The answer should be a faithful retyping of the records that follow, pictures excluded.

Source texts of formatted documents
● ● ● ● ● ● ●

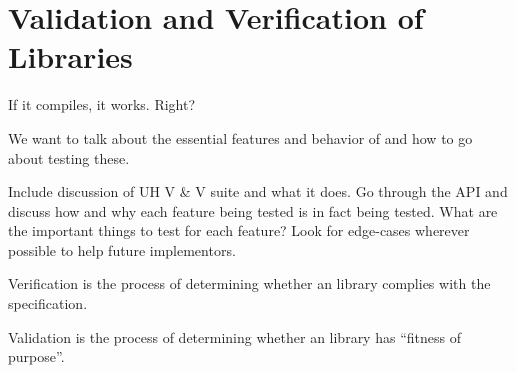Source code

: %
% 
% 
% 
% 
% 
% 
%

\chapter{Validation and Verification of \openshmem Libraries}

If it compiles, it works.  Right?

We want to talk about the essential features and behavior
of \openshmem and how to go about testing these.

Include discussion of UH V \& V suite and what it does.  Go through
the API and discuss how and why each feature being tested is in fact
being tested.  What are the important things to test for each feature?
Look for edge-cases wherever possible to help future implementors.

\begin{description}

\item Verification is the process of determining whether an \openshmem
  library complies with the specification.

\item Validation is the process of determining whether an \openshmem
  library has ``fitness of purpose''.

\end{description}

● ● ● ● ● ● ●

▶ **Output of the task**:
Source code

: %
% 
% 
% 
% 
% 
% 
%

\chapter{Validation and Verification of \openshmem Libraries}

If it compiles, it works.  Right?

We want to talk about the essential features and behavior
of \openshmem and how to go about testing these.

Include discussion of UH V \& V suite and what it does.  Go through
the API and discuss how and why each feature being tested is in fact
being tested.  What are the important things to test for each feature?
Look for edge-cases wherever possible to help future implementors.

\begin{description}

\item Verification is the process of determining whether an \openshmem
  library complies with the specification.

\item Validation is the process of determining whether an \openshmem
  library has ``fitness of purpose''.

\end{description}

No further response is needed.